Directions for this task:
Retype the records below exactly. Leave nothing out.

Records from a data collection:
==*==

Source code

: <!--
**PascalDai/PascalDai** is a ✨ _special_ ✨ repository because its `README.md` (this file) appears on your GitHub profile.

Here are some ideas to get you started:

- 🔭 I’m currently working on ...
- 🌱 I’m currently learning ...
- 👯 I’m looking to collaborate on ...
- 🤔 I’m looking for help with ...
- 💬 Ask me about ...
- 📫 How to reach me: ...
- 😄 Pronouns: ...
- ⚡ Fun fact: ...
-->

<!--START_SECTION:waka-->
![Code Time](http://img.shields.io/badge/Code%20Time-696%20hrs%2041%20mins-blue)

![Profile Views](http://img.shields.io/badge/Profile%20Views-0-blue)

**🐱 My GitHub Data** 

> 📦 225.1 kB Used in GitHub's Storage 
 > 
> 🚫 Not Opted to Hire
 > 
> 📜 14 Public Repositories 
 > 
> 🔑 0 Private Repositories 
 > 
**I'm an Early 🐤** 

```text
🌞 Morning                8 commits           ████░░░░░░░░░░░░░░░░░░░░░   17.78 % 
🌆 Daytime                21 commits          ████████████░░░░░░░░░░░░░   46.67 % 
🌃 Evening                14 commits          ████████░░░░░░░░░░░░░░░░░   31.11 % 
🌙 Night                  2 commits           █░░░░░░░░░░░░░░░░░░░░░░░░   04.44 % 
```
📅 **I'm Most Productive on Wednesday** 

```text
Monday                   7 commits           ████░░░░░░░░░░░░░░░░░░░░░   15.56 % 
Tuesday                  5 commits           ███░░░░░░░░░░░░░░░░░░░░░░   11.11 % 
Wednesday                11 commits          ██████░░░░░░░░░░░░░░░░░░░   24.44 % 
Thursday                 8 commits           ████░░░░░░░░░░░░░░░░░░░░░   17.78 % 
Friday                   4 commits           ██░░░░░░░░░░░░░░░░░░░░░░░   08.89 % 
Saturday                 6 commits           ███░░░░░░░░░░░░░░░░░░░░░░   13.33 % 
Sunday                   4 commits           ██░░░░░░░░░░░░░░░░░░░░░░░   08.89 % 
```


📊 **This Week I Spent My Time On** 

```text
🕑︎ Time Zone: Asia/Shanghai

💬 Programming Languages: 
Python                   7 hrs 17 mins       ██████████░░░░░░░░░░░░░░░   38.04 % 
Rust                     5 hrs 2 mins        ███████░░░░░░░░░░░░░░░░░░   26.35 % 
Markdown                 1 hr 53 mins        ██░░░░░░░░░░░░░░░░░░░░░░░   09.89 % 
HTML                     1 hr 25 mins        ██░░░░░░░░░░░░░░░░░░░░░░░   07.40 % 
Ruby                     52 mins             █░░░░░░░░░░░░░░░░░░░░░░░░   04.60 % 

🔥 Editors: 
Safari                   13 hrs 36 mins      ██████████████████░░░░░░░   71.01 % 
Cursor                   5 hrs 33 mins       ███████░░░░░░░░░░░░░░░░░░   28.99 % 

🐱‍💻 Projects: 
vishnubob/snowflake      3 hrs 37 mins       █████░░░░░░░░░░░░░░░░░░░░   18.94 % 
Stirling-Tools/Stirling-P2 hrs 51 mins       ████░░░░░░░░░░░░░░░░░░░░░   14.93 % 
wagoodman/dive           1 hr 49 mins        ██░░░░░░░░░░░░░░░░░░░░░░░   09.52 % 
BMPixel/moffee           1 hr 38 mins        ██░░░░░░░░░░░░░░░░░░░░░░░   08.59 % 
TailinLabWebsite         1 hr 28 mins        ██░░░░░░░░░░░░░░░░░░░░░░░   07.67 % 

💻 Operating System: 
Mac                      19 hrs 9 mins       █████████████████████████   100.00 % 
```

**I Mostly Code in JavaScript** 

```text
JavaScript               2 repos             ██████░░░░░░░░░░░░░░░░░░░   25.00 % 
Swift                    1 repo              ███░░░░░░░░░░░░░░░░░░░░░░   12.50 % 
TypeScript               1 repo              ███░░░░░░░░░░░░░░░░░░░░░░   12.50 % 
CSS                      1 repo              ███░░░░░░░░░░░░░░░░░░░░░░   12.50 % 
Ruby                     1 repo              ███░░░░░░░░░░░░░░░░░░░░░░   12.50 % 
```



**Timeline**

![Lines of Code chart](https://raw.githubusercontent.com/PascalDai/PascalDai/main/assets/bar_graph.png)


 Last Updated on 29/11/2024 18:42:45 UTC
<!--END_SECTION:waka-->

==*==

Output of the exercise:
Source code

: <!--
**PascalDai/PascalDai** is a ✨ _special_ ✨ repository because its `README.md` (this file) appears on your GitHub profile.

Here are some ideas to get you started:

- 🔭 I’m currently working on ...
- 🌱 I’m currently learning ...
- 👯 I’m looking to collaborate on ...
- 🤔 I’m looking for help with ...
- 💬 Ask me about ...
- 📫 How to reach me: ...
- 😄 Pronouns: ...
- ⚡ Fun fact: ...
-->

<!--START_SECTION:waka-->
![Code Time](http://img.shields.io/badge/Code%20Time-696%20hrs%2041%20mins-blue)

![Profile Views](http://img.shields.io/badge/Profile%20Views-0-blue)

**🐱 My GitHub Data** 

> 📦 225.1 kB Used in GitHub's Storage 
 > 
> 🚫 Not Opted to Hire
 > 
> 📜 14 Public Repositories 
 > 
> 🔑 0 Private Repositories 
 > 
**I'm an Early 🐤** 

```text
🌞 Morning                8 commits           ████░░░░░░░░░░░░░░░░░░░░░   17.78 % 
🌆 Daytime                21 commits          ████████████░░░░░░░░░░░░░   46.67 % 
🌃 Evening                14 commits          ████████░░░░░░░░░░░░░░░░░   31.11 % 
🌙 Night                  2 commits           █░░░░░░░░░░░░░░░░░░░░░░░░   04.44 % 
```
📅 **I'm Most Productive on Wednesday** 

```text
Monday                   7 commits           ████░░░░░░░░░░░░░░░░░░░░░   15.56 % 
Tuesday                  5 commits           ███░░░░░░░░░░░░░░░░░░░░░░   11.11 % 
Wednesday                11 commits          ██████░░░░░░░░░░░░░░░░░░░   24.44 % 
Thursday                 8 commits           ████░░░░░░░░░░░░░░░░░░░░░   17.78 % 
Friday                   4 commits           ██░░░░░░░░░░░░░░░░░░░░░░░   08.89 % 
Saturday                 6 commits           ███░░░░░░░░░░░░░░░░░░░░░░   13.33 % 
Sunday                   4 commits           ██░░░░░░░░░░░░░░░░░░░░░░░   08.89 % 
```


📊 **This Week I Spent My Time On** 

```text
🕑︎ Time Zone: Asia/Shanghai

💬 Programming Languages: 
Python                   7 hrs 17 mins       ██████████░░░░░░░░░░░░░░░   38.04 % 
Rust                     5 hrs 2 mins        ███████░░░░░░░░░░░░░░░░░░   26.35 % 
Markdown                 1 hr 53 mins        ██░░░░░░░░░░░░░░░░░░░░░░░   09.89 % 
HTML                     1 hr 25 mins        ██░░░░░░░░░░░░░░░░░░░░░░░   07.40 % 
Ruby                     52 mins             █░░░░░░░░░░░░░░░░░░░░░░░░   04.60 % 

🔥 Editors: 
Safari                   13 hrs 36 mins      ██████████████████░░░░░░░   71.01 % 
Cursor                   5 hrs 33 mins       ███████░░░░░░░░░░░░░░░░░░   28.99 % 

🐱‍💻 Projects: 
vishnubob/snowflake      3 hrs 37 mins       █████░░░░░░░░░░░░░░░░░░░░   18.94 % 
Stirling-Tools/Stirling-P2 hrs 51 mins       ████░░░░░░░░░░░░░░░░░░░░░   14.93 % 
wagoodman/dive           1 hr 49 mins        ██░░░░░░░░░░░░░░░░░░░░░░░   09.52 % 
BMPixel/moffee           1 hr 38 mins        ██░░░░░░░░░░░░░░░░░░░░░░░   08.59 % 
TailinLabWebsite         1 hr 28 mins        ██░░░░░░░░░░░░░░░░░░░░░░░   07.67 % 

💻 Operating System: 
Mac                      19 hrs 9 mins       █████████████████████████   100.00 % 
```

**I Mostly Code in JavaScript** 

```text
JavaScript               2 repos             ██████░░░░░░░░░░░░░░░░░░░   25.00 % 
Swift                    1 repo              ███░░░░░░░░░░░░░░░░░░░░░░   12.50 % 
TypeScript               1 repo              ███░░░░░░░░░░░░░░░░░░░░░░   12.50 % 
CSS                      1 repo              ███░░░░░░░░░░░░░░░░░░░░░░   12.50 % 
Ruby                     1 repo              ███░░░░░░░░░░░░░░░░░░░░░░   12.50 % 
```



**Timeline**

![Lines of Code chart](https://raw.githubusercontent.com/PascalDai/PascalDai/main/assets/bar_graph.png)


 Last Updated on 29/11/2024 18:42:45 UTC
<!--END_SECTION:waka-->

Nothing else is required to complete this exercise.